• ACTION ITEM
Your task is to count the lines of the entries below that include the word "executives" and to give only the resulting number.
### INFORMATION PROVIDED
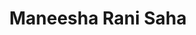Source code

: ---
order: 4

title: "Maneesha Rani Saha"

draft: false

bg_image: "images/backgrounds/page-title.jpg"

image: "images/executives/maneesha-saha.jpg"

designation: "Vice-Chairperson (Activity)"

contact:
  # contact item loop
  - name : "mswarna28@gmail.com"
    icon : "ti-email" # icon pack : https://themify.me/themify-icons
    link : "mailto:mswarna28@gmail.com"

  # contact item loop
  - name : "Maneesha Saha"
    icon : "ti-facebook" # icon pack : https://themify.me/themify-icons
    link : "#"

  # contact item loop
  - name : "IEEE ID: "
    icon : "ti-world" # icon pack : https://themify.me/themify-icons
    link : "#"

# type
type: "executives"
---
######
• EXERCISE ANSWER
2